The WHO algorithm recommends delaying presumptive anti-tuberculosis treatment for 3–5 days when rapid tests are non-diagnostic. Our study raises a concern that this delay is associated with an increase in early mortality. Trials40, 41, 42 of presumptive tuberculosis therapy in people with HIV had negative results but recruited ambulant (without danger signs) outpatients, and so will have largely excluded patients with M tuberculosis BSI, in whom the benefit of early empirical therapy is most likely.

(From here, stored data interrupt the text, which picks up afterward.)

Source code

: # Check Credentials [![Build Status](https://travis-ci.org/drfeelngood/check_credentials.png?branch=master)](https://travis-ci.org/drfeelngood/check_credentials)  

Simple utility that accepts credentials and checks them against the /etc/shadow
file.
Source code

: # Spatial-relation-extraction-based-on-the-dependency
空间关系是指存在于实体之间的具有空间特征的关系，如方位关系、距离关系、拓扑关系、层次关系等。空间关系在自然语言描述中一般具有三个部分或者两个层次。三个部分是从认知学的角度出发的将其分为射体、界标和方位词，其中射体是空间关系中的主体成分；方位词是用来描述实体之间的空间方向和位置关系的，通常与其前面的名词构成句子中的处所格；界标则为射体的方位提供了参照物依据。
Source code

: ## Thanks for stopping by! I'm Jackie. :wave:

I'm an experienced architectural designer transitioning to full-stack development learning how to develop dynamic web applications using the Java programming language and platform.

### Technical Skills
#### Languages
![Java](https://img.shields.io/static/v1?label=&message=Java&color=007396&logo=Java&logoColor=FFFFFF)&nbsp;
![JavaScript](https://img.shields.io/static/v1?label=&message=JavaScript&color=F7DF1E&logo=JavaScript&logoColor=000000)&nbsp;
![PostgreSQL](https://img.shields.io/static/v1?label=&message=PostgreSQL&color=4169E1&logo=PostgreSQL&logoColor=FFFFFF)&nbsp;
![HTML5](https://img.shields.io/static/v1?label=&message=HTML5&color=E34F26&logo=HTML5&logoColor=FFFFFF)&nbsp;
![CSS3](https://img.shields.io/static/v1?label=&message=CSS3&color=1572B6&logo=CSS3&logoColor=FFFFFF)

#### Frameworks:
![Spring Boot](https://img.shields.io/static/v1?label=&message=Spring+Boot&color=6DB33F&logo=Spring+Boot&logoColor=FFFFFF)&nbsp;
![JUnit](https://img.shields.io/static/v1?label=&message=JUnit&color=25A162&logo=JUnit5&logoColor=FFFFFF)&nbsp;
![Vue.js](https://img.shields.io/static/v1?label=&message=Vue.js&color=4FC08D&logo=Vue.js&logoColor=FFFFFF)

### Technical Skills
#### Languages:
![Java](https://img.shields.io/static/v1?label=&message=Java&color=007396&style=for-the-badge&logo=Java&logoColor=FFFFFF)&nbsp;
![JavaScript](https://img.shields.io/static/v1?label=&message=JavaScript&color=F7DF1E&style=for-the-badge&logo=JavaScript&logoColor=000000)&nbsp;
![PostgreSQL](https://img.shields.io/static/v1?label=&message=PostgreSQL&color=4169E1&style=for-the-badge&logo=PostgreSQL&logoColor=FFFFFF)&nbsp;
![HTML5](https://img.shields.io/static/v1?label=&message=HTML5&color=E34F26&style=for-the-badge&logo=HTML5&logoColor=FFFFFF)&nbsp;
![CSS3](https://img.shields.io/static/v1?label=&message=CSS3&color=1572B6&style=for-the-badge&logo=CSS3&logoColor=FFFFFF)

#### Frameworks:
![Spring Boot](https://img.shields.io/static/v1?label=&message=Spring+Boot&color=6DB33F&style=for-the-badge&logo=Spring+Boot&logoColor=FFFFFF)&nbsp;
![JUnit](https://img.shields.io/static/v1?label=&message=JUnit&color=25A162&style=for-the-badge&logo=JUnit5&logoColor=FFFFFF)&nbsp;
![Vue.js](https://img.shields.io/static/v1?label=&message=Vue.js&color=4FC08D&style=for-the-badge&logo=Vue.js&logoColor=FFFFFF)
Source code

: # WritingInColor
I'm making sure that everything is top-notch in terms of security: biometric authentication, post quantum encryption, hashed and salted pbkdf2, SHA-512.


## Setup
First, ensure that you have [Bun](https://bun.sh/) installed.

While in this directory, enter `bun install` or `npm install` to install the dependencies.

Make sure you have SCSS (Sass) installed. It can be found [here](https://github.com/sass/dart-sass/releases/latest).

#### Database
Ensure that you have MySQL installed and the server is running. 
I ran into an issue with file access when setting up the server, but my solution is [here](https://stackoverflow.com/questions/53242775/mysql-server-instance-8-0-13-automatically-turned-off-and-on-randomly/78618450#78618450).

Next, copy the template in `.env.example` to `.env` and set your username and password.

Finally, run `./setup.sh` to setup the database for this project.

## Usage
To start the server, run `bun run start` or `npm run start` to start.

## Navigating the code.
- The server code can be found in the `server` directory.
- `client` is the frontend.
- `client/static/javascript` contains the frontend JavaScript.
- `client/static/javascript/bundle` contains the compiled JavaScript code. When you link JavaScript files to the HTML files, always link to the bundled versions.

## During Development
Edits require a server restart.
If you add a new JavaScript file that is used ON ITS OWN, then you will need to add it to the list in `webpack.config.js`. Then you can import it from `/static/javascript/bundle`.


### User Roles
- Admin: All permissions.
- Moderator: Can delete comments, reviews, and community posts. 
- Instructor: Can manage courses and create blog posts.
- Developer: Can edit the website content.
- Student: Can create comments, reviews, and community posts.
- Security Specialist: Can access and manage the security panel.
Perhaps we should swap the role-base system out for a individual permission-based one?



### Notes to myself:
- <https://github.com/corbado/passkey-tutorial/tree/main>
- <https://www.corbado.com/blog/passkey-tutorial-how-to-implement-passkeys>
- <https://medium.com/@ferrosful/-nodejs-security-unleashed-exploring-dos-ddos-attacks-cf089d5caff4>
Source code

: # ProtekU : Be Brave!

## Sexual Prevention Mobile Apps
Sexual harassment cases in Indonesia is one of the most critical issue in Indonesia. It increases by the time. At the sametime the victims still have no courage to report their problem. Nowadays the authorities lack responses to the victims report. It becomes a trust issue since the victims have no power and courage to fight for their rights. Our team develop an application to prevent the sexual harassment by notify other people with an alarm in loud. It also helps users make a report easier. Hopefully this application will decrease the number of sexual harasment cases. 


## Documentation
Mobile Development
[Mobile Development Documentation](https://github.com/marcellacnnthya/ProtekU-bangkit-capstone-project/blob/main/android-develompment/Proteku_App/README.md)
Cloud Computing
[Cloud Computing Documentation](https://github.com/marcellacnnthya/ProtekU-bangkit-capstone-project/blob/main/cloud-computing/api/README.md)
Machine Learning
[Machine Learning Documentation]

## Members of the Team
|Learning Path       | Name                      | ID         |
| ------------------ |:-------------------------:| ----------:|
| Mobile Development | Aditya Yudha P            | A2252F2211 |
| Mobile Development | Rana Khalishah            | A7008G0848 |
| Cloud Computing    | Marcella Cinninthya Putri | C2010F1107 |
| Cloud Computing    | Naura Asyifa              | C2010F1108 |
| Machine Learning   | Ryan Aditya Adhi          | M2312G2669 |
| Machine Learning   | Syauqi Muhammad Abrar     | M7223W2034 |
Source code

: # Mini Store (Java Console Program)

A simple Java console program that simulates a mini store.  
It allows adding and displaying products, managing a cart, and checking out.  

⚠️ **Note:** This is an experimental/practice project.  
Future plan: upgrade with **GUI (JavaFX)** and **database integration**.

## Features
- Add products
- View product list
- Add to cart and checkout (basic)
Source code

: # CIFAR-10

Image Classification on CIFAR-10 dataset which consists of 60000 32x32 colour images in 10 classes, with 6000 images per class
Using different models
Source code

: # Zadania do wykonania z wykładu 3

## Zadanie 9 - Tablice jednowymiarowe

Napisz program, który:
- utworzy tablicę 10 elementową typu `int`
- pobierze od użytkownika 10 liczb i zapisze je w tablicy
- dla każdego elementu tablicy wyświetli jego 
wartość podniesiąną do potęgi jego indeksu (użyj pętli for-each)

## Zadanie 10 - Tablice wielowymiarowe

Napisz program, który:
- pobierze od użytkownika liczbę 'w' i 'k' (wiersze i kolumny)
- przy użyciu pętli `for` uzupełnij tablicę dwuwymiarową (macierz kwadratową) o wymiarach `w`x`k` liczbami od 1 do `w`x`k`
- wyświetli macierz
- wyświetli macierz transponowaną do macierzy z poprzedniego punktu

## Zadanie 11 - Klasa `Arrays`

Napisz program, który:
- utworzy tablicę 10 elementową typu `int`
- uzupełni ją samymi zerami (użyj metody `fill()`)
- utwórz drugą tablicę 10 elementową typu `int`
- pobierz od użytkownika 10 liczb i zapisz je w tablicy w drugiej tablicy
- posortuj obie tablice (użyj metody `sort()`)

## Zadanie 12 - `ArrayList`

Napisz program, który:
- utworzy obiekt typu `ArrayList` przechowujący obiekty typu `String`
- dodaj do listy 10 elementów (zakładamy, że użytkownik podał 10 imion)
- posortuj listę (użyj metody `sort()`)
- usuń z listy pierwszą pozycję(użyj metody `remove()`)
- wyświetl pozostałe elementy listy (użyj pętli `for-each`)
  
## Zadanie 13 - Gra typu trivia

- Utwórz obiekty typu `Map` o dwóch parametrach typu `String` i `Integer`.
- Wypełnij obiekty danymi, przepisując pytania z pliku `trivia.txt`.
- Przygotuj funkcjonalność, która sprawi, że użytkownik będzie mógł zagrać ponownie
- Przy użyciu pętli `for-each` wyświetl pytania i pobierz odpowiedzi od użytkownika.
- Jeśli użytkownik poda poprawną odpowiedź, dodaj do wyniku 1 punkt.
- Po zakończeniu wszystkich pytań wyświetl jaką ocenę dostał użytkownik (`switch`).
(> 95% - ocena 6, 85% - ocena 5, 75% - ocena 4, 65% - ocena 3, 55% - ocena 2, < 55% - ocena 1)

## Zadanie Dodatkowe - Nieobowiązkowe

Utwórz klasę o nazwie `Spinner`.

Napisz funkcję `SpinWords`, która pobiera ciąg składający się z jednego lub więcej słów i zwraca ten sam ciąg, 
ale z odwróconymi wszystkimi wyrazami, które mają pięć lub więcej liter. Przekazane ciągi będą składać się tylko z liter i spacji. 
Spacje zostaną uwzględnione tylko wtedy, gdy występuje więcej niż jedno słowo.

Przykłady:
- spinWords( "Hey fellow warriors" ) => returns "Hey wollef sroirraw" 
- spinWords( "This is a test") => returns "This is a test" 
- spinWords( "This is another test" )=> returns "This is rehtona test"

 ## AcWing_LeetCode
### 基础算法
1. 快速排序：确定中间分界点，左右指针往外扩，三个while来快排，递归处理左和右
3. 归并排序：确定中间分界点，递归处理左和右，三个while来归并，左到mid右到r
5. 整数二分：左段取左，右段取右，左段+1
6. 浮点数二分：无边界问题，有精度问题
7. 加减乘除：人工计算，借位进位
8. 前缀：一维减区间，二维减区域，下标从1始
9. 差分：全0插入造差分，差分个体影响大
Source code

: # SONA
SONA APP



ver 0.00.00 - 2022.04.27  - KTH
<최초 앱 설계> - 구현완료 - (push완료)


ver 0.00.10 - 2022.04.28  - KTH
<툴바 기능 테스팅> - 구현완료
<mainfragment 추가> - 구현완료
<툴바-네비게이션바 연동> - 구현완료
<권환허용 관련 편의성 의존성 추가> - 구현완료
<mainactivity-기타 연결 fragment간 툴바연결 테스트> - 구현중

M tuberculosis BSI accounts for a disproportionate burden of disease in seriously ill people with HIV. Tuberculosis remains the major cause of in-hospital death in HIV-positive adults; M tuberculosis BSI is a major predictor of this mortality. The risks, benefits, and utility of rapid diagnostics and empirical therapy for patients with HIV-associated M tuberculosis BSI are different from those of patients with non-bacteraemic HIV-associated tuberculosis and require specific evidence. Trials of tuberculosis treatment in people living with HIV have almost exclusively recruited sputum smear-positive ambulant outpatients. Consequently, there is a striking scarcity of data supporting current management of HIV-associated M tuberculosis BSI. Pragmatic interventional studies assessing early empiric treatment or intensified therapy strategies for M tuberculosis BSI are needed.